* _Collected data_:
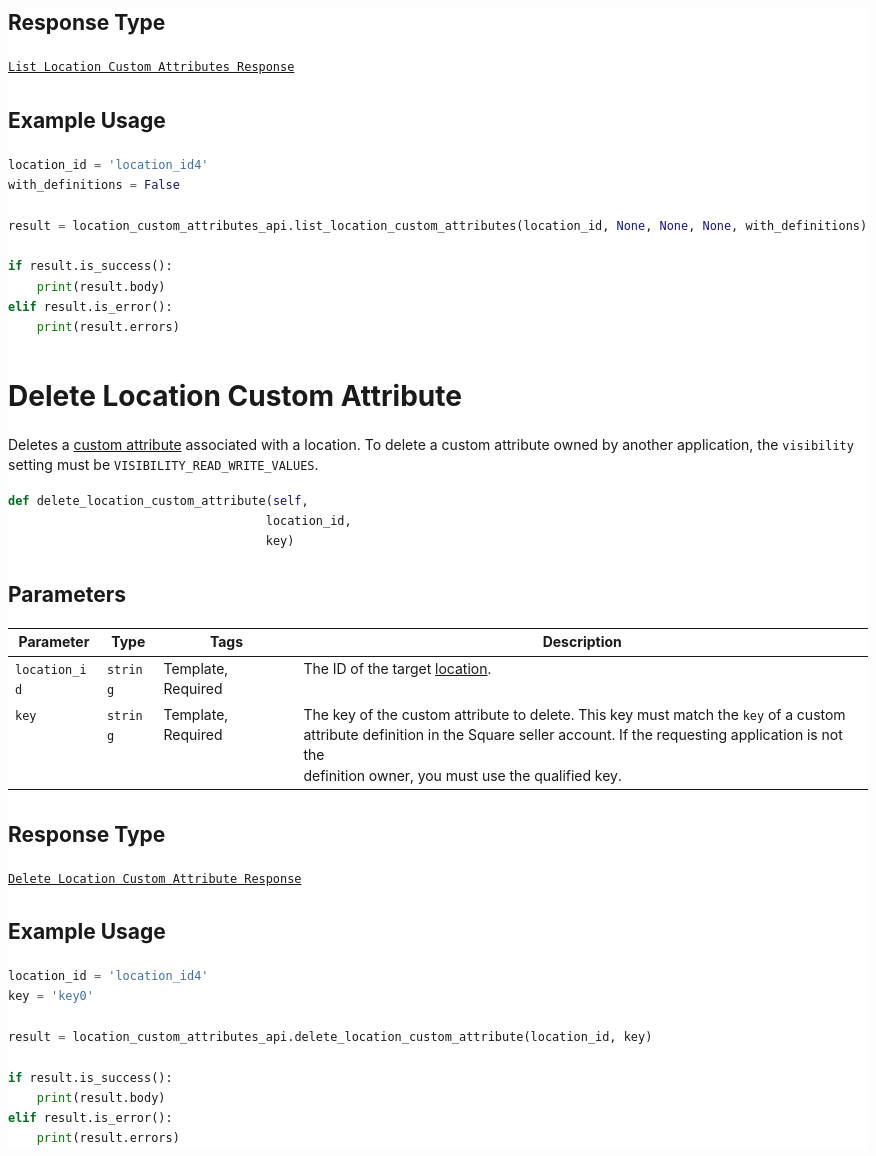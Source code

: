 ## Response Type

[`List Location Custom Attributes Response`](../../doc/models/list-location-custom-attributes-response.md)

## Example Usage

```python
location_id = 'location_id4'
with_definitions = False

result = location_custom_attributes_api.list_location_custom_attributes(location_id, None, None, None, with_definitions)

if result.is_success():
    print(result.body)
elif result.is_error():
    print(result.errors)
```


# Delete Location Custom Attribute

Deletes a [custom attribute](../../doc/models/custom-attribute.md) associated with a location.
To delete a custom attribute owned by another application, the `visibility` setting must be
`VISIBILITY_READ_WRITE_VALUES`.

```python
def delete_location_custom_attribute(self,
                                    location_id,
                                    key)
```

## Parameters

| Parameter | Type | Tags | Description |
|  --- | --- | --- | --- |
| `location_id` | `string` | Template, Required | The ID of the target [location](../../doc/models/location.md). |
| `key` | `string` | Template, Required | The key of the custom attribute to delete. This key must match the `key` of a custom<br>attribute definition in the Square seller account. If the requesting application is not the<br>definition owner, you must use the qualified key. |

## Response Type

[`Delete Location Custom Attribute Response`](../../doc/models/delete-location-custom-attribute-response.md)

## Example Usage

```python
location_id = 'location_id4'
key = 'key0'

result = location_custom_attributes_api.delete_location_custom_attribute(location_id, key)

if result.is_success():
    print(result.body)
elif result.is_error():
    print(result.errors)
```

* _Task_:
Apart from the pictures, set down all the entries above exactly.

* _Your solution_:
Source code

: ## Response Type

[`List Location Custom Attributes Response`](../../doc/models/list-location-custom-attributes-response.md)

## Example Usage

```python
location_id = 'location_id4'
with_definitions = False

result = location_custom_attributes_api.list_location_custom_attributes(location_id, None, None, None, with_definitions)

if result.is_success():
    print(result.body)
elif result.is_error():
    print(result.errors)
```


# Delete Location Custom Attribute

Deletes a [custom attribute](../../doc/models/custom-attribute.md) associated with a location.
To delete a custom attribute owned by another application, the `visibility` setting must be
`VISIBILITY_READ_WRITE_VALUES`.

```python
def delete_location_custom_attribute(self,
                                    location_id,
                                    key)
```

## Parameters

| Parameter | Type | Tags | Description |
|  --- | --- | --- | --- |
| `location_id` | `string` | Template, Required | The ID of the target [location](../../doc/models/location.md). |
| `key` | `string` | Template, Required | The key of the custom attribute to delete. This key must match the `key` of a custom<br>attribute definition in the Square seller account. If the requesting application is not the<br>definition owner, you must use the qualified key. |

## Response Type

[`Delete Location Custom Attribute Response`](../../doc/models/delete-location-custom-attribute-response.md)

## Example Usage

```python
location_id = 'location_id4'
key = 'key0'

result = location_custom_attributes_api.delete_location_custom_attribute(location_id, key)

if result.is_success():
    print(result.body)
elif result.is_error():
    print(result.errors)
```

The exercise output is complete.